The Whitlam family lived in a large house in the Canberra suburb of Forrest, next door to the family of Health Department head, JHL (John Howard Lidgett) Cumpston. In 1936, Frederick Whitlam became Commonwealth Crown Solicitor in the Attorney-General’s Department, when Robert Menzies was Attorney-General in the government of Joseph Lyons.
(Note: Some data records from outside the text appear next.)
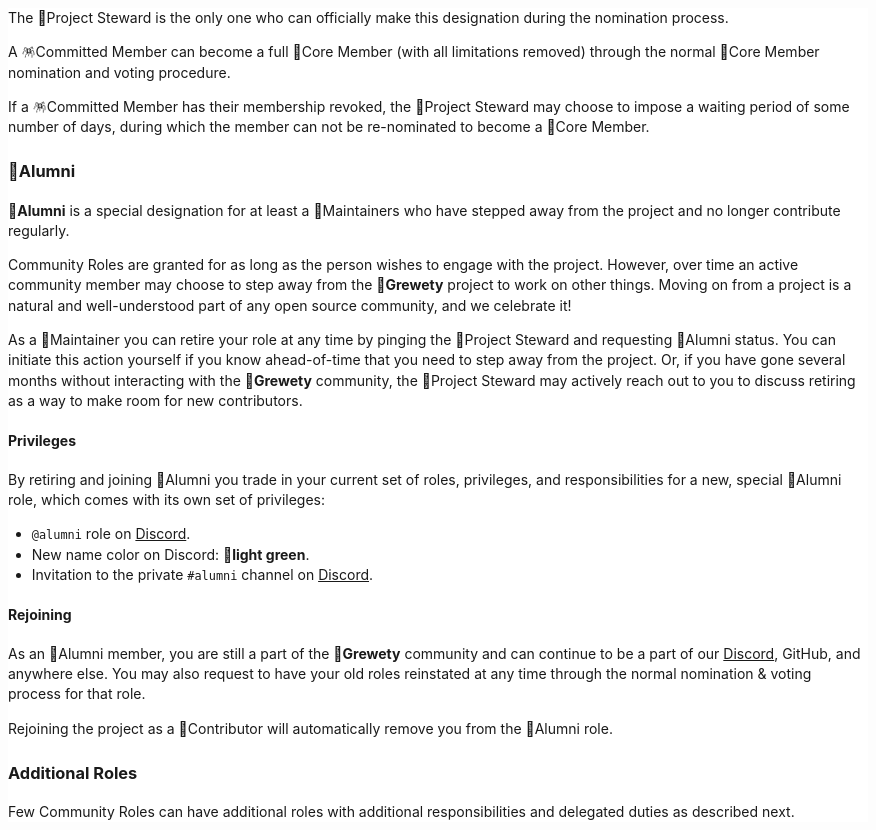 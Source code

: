 The 👮Project Steward is the only one who can officially make this designation during the nomination process.

A 🪅Committed Member can become a full 🥇Core Member (with all limitations removed) through the normal 🥇Core Member
nomination and voting procedure.

If a 🪅Committed Member has their membership revoked, the 👮Project Steward may choose to impose a waiting period of
some number of days, during which the member can not be re-nominated to become a 🥇Core Member.

### 🦖Alumni

**🦖Alumni** is a special designation for at least a 🥈Maintainers who have stepped away from the project and no longer
contribute regularly.

Community Roles are granted for as long as the person wishes to engage with the project. However, over time an active
community member may choose to step away from the **💫Grewety** project to work on other things. Moving on from a project
is a natural and well-understood part of any open source community, and we celebrate it!

As a 🥈Maintainer you can retire your role at any time by pinging the 👮Project Steward and requesting 🦖Alumni
status. You can initiate this action yourself if you know ahead-of-time that you need to step away from the project. Or,
if you have gone several months without interacting with the **💫Grewety** community, the 👮Project Steward may actively
reach out to you to discuss retiring as a way to make room for new contributors.

#### Privileges

By retiring and joining 🦖Alumni you trade in your current set of roles, privileges, and responsibilities for a new,
special 🦖Alumni role, which comes with its own set of privileges:

- `@alumni` role on [Discord][discord].
- New name color on Discord: **🦖light green**.
- Invitation to the private `#alumni` channel on [Discord][discord].

#### Rejoining

As an 🦖Alumni member, you are still a part of the **💫Grewety** community and can continue to be a part of
our [Discord][discord], GitHub, and anywhere else. You may also request to have your old roles reinstated at any
time through the normal nomination & voting process for that role.

Rejoining the project as a 🥉Contributor will automatically remove you from the 🦖Alumni role.

### Additional Roles

Few Community Roles can have additional roles with additional responsibilities and delegated duties as described next.


[coc]: CODE_OF_CONDUCT.md
[github]: https://github.com/grewety
[npmjs]: (https://www.npmjs.com/package/grewety)
[discord]: https://discord.gg/yCzTBrbb6Y
[rbo]: https://github.com/RaphaelBossek
[kudo]: https://medium.com/@milecard195/kudo-cards-generating-a-culture-of-recognition-and-gratitude-in-teams-f123cdd9934b
[rfc2418]: https://www.rfc-editor.org/rfc/inline-errata/rfc2418.html
[consensus-seeking]: https://en.wikipedia.org/wiki/Consensus-seeking_decision-making
[rough-consensus]: https://en.wikipedia.org/wiki/Rough_consensus
[decision-making-models]: https://thedecider.app/side-by-side-comparison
Whitlam enrolled at the University of Sydney in 1935. He completed an arts degree and began a law degree. His sport was rowing, and he was heavily involved in debating and the St Paul’s College Revues. He edited his college journal, The Pauline, from 1938 to 1941 and the student magazine, Hermes, from 1939 to 1941. His first appearance as prime minister was in 1940, when he played the British leader Neville Chamberlain in the St Paul’s College Revue.
At war 1941–45
On 8 December 1941, the day Japanese aeroplanes attacked the US naval base at Pearl Harbor in Hawaii, Whitlam registered with the Royal Australian Air Force (RAAF). He was not called up until June 1942, 6 weeks after he and Margaret Dovey were married in Sydney on 22 April. Whitlam served as a navigator and was stationed for much of the war at Gove, on the eastern Arnhem Land coast of the Northern Territory. His squadron protected convoys off northern Australia, and later moved further north to undertake bombing raids on enemy supply camps in the islands and the Philippines. By the end of the war, Whitlam was navigator on the only Empire aircraft assigned to the RAAF Pacific Echelon at General Douglas MacArthur’s headquarters at Leyte and Manila, flying members of MacArthur’s staff between the Philippines and Australia.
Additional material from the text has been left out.